Queen's College Choir, Oxford & Owen Rees
Biographie Queen's College Choir, Oxford & Owen Rees
The Choir of The Queen’s College, Oxford
is among the finest and most active university choirs in the UK. Its wide-ranging repertory includes a rich array of music from Renaissance and Baroque masterpieces to contemporary works, including commissions. During the academic year the choir provides the music for regular services in the splendid Baroque Chapel of The Queen’s College, Oxford.

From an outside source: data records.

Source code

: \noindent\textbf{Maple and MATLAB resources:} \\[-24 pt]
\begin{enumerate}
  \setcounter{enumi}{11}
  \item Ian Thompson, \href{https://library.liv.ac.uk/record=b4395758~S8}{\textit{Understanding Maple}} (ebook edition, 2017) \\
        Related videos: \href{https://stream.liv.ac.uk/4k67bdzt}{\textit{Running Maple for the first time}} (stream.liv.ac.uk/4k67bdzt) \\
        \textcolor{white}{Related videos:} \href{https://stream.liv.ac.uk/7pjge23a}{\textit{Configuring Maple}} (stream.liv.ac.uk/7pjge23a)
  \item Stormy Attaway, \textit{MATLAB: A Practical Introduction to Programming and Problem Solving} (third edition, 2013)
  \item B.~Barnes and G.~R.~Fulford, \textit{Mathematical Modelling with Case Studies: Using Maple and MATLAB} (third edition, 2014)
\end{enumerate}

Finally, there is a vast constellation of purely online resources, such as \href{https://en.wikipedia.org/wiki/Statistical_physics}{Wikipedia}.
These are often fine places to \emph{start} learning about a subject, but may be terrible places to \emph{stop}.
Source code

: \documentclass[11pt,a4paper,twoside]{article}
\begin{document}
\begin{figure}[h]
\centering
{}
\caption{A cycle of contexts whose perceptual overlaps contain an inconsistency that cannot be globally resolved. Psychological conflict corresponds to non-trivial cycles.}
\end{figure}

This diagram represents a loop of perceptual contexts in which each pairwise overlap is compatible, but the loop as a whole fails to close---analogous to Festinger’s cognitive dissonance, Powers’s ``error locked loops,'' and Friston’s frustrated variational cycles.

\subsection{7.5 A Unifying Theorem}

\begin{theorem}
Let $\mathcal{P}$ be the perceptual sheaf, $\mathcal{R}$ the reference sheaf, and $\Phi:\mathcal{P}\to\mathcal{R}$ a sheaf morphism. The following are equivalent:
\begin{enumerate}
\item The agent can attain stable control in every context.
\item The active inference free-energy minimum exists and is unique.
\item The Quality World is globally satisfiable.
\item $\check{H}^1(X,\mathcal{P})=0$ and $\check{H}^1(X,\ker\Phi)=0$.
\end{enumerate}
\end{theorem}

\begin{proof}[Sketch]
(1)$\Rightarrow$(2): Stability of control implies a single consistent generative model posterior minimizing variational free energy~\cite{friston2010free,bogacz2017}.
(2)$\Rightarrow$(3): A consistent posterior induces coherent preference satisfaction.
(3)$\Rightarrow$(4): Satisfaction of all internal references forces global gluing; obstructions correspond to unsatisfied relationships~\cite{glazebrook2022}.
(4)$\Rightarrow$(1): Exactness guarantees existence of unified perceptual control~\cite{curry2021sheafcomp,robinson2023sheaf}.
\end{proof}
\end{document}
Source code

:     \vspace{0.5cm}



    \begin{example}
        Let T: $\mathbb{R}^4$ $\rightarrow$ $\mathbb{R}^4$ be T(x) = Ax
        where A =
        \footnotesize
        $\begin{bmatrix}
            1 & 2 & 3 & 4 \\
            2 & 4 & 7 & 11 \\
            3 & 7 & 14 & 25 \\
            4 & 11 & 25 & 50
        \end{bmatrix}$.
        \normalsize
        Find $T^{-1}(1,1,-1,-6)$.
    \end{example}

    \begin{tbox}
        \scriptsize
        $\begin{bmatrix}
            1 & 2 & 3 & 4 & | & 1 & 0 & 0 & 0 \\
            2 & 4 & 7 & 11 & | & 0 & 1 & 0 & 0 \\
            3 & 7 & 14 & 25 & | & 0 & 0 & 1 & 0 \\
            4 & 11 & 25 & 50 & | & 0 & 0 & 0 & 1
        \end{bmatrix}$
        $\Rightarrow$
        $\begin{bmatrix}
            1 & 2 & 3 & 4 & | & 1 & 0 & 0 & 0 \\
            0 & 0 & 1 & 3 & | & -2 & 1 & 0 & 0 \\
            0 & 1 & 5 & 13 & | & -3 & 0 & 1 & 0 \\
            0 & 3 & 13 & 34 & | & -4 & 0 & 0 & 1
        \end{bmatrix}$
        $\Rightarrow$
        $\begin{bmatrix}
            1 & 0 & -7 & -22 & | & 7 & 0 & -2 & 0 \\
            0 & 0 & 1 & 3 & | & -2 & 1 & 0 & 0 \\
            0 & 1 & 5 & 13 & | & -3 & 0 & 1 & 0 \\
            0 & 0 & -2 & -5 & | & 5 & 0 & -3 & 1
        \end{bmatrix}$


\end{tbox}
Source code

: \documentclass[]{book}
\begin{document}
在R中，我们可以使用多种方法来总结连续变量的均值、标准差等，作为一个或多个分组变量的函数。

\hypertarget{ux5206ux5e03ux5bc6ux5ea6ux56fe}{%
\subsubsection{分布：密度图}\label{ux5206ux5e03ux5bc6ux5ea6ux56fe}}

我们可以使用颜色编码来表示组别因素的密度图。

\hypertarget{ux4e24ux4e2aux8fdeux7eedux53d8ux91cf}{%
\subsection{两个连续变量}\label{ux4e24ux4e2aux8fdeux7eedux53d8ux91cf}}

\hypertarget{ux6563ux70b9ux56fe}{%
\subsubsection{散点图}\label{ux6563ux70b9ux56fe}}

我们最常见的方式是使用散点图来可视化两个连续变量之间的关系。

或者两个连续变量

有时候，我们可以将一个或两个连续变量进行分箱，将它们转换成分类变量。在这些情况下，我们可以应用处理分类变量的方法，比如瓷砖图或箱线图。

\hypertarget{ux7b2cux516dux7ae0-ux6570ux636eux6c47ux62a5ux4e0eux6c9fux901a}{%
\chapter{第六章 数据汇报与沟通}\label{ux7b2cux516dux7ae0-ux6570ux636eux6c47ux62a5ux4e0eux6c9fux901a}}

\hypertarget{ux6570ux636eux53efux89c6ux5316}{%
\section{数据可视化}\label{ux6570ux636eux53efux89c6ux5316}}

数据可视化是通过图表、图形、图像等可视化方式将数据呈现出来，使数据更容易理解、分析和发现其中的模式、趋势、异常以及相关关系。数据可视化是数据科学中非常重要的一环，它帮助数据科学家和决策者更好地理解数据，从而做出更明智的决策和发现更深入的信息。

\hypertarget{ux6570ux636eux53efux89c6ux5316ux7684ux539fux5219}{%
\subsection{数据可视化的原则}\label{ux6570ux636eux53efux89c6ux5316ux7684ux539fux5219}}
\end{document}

Its extensive concert schedule involves appearances in many parts of the UK and abroad, including work with various professional orchestras such as the Orchestra of the Age of Enlightenment, The Brook Street Band and Oxford Philomusica, and it broadcasts regularly on BBC Radio. Tours in recent years have included China, the USA, Sri Lanka, Italy, Portugal, Spain, France, the Low Countries, and Germany. Queen's choir's latest CD releases are on the Signum and Avie labels. May 2013 saw the release of a CD on the Avie label of Dixit Dominus settings by Handel and Alessandro Scarlatti, which was hailed as 'a disc of unusually high calibre' by Early Music Review and awarded 5 stars by Choir and Organ. In 2011 Queen's choir commissioned and premiered a major new work, Welcome all Wonders, by the British composer David Bednall. That concert was hailed as ‘a glorious performance’ by The Oxford Times, and the choir’s recording of the work, released on the Signum label in 2013, attracted excellent reviews. Queen's choir has also recorded for film at the famous Abbey Road Studios, and appears on the Grammy-nominated soundtrack of the Warner-Brothers film Harry Potter and the Half-Blood Prince, which was released in July 2009.
Owen Rees
is Professor of Music at the University of Oxford, and Fellow in Music and Organist (Director of Music) at The Queen’s College, Oxford. He directs the Chapel Choir of The Queen’s College and also conducts the professional early-music choir Contrapunctus. His work as a conductor has taken him to the USA, Spain, Portugal, Germany, Switzerland, Italy, France, Norway, and the Netherlands, and he is increasingly busy as a leader of choral workshops. He has broadcast on BBC Radio 3 and 4, and in several other countries. His CD recordings with Queen’s and other choirs – on the Hyperion, Signum and Avie labels – encompass a wide variety of choral repertory, and have attracted consistently high critical acclaim. Owen Rees has brought to the concert hall and recording studio substantial repertories of magnificent Renaissance music, particularly from Portugal, Spain, and England, including many previously unknown or little-known works. His interpretations of these repertories have been acclaimed as ‘rare examples of scholarship and musicianship combining to result in performances that are both impressive and immediately attractive to the listener’, and he has been described as ‘one of the most energetic and persuasive voices’ in this field. Owen Rees's work has been shortlisted for the Gramophone Early Music Award three times.